━━━ Materials provided

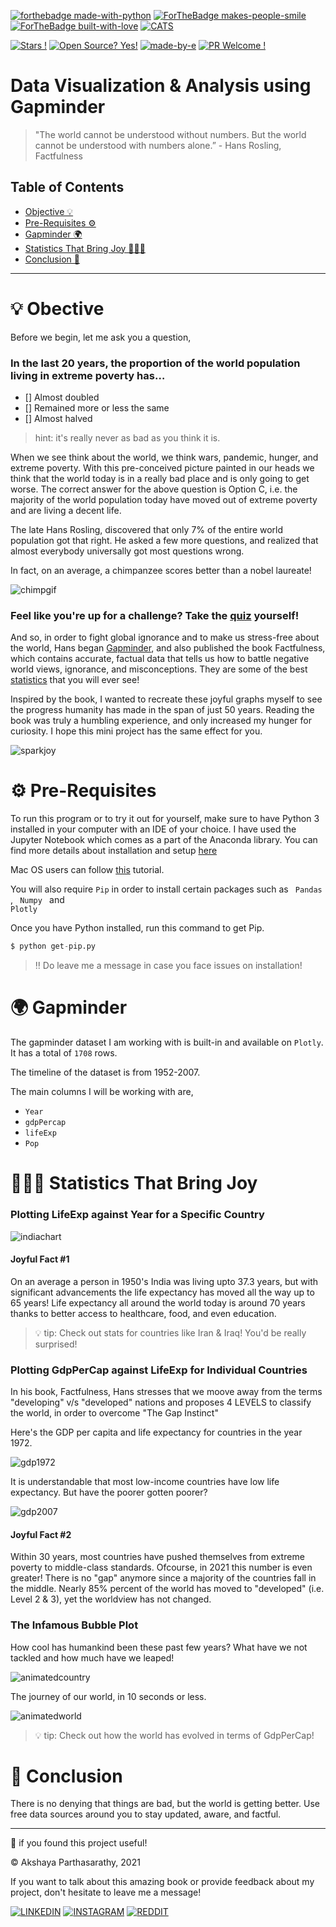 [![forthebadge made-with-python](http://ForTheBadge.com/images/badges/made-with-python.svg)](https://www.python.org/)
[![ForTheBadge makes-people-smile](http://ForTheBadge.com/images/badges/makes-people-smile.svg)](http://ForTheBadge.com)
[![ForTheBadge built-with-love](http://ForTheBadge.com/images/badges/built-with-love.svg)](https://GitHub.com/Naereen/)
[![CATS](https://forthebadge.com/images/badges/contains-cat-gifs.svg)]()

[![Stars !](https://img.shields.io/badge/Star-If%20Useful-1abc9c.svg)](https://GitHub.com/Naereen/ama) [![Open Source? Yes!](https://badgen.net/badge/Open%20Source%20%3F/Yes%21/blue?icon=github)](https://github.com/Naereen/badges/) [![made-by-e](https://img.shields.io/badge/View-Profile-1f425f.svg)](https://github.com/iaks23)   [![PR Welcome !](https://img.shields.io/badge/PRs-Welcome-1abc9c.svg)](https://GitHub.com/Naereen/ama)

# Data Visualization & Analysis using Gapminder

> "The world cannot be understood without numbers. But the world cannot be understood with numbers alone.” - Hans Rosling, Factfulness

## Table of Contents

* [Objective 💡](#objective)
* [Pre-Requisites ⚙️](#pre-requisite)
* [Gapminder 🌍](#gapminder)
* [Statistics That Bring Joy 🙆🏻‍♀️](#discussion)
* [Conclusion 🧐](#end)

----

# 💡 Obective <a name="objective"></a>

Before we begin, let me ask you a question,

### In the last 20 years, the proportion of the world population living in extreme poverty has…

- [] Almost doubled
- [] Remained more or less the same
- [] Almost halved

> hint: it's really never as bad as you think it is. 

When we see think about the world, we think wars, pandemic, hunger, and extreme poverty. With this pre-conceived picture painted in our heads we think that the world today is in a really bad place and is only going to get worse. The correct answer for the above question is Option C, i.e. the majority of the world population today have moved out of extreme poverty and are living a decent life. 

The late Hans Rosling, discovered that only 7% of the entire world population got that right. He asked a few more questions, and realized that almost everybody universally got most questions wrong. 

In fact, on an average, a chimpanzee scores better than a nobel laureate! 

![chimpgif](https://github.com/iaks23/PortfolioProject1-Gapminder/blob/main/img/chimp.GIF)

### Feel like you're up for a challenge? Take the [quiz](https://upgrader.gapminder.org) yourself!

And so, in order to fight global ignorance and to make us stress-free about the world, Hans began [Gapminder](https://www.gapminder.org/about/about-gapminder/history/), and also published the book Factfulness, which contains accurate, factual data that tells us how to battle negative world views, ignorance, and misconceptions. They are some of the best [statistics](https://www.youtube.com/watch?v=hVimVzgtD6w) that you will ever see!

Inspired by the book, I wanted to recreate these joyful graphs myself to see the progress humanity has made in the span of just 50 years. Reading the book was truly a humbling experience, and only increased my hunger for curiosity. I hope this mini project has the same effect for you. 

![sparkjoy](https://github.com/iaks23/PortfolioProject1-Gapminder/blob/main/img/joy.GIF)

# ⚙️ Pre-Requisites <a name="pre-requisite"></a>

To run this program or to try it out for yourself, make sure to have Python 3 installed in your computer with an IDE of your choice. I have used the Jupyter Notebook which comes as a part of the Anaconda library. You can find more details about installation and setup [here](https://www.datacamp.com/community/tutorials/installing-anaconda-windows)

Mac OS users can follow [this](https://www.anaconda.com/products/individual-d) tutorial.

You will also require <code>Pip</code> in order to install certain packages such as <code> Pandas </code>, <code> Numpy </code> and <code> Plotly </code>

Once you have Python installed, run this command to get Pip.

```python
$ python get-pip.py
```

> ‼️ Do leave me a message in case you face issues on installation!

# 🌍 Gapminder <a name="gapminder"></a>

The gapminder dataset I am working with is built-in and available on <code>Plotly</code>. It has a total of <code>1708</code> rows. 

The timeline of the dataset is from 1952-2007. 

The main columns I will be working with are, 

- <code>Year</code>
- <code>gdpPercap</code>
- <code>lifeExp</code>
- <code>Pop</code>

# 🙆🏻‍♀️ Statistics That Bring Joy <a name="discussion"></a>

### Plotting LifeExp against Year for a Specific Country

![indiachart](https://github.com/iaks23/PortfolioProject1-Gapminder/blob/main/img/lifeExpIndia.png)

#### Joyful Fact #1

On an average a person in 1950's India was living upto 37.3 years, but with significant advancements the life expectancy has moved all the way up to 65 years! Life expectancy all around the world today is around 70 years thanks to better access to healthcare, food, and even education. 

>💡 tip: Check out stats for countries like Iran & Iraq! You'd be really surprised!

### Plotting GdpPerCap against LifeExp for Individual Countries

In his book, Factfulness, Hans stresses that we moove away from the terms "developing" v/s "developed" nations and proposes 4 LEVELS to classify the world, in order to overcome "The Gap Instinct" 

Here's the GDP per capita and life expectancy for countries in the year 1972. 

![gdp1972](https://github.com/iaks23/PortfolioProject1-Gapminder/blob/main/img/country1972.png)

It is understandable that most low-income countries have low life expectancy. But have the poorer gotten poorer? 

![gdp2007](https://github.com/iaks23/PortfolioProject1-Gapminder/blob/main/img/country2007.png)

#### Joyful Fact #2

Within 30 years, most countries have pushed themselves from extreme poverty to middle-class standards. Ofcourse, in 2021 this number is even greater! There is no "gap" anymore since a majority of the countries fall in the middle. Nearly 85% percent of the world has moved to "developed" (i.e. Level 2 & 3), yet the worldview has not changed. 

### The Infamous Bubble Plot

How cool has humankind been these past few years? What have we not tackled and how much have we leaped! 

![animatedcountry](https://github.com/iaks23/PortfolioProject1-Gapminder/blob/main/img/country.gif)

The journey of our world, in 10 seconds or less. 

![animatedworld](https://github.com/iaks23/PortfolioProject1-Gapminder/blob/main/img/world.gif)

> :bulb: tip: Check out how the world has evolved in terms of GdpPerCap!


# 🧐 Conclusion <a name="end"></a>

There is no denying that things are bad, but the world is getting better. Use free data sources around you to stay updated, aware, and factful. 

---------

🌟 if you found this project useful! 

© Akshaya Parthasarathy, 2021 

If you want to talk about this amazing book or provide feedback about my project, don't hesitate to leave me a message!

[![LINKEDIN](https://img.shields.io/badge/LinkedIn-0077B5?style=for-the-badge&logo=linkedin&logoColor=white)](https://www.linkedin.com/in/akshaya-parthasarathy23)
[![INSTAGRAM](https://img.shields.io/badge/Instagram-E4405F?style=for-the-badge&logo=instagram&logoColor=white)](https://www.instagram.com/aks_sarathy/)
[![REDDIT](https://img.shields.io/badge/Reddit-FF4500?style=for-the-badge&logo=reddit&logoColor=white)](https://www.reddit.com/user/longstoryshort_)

━━━━━━
━━━ Materials provided

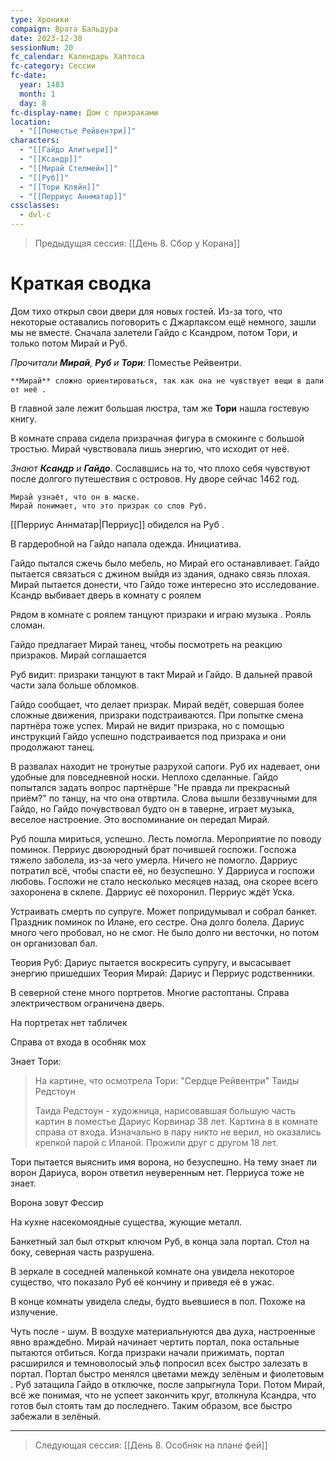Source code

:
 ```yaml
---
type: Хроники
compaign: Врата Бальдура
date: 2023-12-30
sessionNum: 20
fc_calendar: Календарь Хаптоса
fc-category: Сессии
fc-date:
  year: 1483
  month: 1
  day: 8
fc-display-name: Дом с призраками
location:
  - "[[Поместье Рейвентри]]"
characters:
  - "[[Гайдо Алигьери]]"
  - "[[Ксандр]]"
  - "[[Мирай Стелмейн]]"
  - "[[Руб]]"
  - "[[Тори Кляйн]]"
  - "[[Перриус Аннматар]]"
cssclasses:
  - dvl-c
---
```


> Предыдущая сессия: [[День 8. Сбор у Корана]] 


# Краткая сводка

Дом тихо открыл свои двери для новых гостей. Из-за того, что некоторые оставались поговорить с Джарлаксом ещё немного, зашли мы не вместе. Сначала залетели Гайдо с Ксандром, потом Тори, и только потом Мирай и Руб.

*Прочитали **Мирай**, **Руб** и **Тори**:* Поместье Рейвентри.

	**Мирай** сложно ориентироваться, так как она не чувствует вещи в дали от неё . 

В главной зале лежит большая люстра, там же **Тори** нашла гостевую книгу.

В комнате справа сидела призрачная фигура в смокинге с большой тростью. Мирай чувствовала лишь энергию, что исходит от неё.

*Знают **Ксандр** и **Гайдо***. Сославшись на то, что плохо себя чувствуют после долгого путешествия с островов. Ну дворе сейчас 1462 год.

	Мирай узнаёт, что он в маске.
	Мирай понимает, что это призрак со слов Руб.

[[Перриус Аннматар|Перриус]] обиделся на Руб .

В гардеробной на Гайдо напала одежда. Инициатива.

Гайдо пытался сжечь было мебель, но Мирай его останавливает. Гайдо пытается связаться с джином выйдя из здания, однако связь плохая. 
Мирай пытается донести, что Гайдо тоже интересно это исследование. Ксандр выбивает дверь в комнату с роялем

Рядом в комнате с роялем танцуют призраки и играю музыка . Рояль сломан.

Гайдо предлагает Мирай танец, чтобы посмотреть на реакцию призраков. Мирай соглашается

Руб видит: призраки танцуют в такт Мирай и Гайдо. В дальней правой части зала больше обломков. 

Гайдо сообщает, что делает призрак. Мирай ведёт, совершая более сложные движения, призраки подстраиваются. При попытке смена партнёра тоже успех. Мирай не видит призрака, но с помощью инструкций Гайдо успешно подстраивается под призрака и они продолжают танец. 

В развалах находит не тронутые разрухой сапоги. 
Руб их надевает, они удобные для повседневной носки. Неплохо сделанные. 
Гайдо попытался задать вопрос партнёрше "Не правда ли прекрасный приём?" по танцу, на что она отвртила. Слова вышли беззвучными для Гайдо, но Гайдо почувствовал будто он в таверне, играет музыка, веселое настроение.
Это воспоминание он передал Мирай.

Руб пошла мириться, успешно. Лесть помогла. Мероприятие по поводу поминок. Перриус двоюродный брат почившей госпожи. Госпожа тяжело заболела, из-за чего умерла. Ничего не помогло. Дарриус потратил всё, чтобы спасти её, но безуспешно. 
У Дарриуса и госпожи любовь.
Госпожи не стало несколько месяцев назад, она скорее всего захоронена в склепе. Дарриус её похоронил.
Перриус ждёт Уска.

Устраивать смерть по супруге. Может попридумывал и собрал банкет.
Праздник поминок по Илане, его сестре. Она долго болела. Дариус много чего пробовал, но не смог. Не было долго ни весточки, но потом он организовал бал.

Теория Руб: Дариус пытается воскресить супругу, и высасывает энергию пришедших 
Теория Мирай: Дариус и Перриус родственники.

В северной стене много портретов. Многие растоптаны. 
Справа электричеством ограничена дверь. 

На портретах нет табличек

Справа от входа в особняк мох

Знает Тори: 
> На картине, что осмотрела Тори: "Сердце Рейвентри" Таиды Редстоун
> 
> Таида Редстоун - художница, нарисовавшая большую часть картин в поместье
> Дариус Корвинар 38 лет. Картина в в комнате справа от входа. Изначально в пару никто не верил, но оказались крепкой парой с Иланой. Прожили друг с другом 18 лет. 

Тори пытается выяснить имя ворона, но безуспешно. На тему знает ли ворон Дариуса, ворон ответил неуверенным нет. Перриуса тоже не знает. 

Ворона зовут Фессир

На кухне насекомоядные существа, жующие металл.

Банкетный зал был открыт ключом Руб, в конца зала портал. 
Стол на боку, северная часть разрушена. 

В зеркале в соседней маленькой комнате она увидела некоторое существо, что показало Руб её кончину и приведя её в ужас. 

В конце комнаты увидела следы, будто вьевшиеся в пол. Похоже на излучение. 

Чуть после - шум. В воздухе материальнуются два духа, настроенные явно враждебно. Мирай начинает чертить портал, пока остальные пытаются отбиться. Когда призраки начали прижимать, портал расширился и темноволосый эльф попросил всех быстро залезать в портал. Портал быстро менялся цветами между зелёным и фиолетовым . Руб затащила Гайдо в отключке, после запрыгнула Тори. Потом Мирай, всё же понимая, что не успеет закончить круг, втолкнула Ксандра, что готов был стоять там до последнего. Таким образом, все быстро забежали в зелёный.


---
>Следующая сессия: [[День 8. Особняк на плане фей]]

━━━━━━
━━━ Materials provided

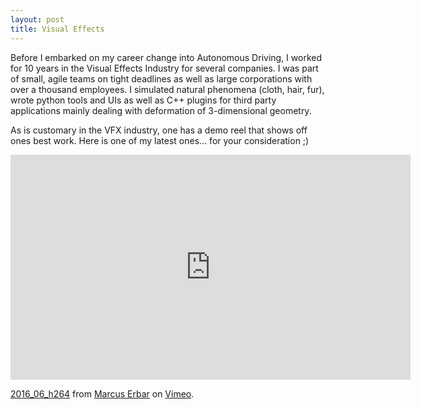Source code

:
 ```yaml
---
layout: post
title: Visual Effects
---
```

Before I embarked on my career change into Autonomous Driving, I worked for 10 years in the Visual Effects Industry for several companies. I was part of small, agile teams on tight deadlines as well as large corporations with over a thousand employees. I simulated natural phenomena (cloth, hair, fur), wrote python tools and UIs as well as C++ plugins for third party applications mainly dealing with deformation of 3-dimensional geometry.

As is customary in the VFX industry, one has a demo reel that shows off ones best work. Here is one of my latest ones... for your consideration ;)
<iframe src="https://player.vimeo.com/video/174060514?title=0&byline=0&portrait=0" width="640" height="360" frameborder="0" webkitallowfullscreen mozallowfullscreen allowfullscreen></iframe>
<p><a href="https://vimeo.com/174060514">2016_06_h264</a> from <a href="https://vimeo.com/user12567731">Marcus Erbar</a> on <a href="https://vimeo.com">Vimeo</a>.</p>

━━━━━━

Exercise objective –
Starting with the line above that holds "дали от неё ." and stopping with the line that holds "В главной зале", reproduce each line exactly, omitting all other lines.

Output of the task –
	**Мирай** сложно ориентироваться, так как она не чувствует вещи в дали от неё . 

В главной зале лежит большая люстра, там же **Тори** нашла гостевую книгу.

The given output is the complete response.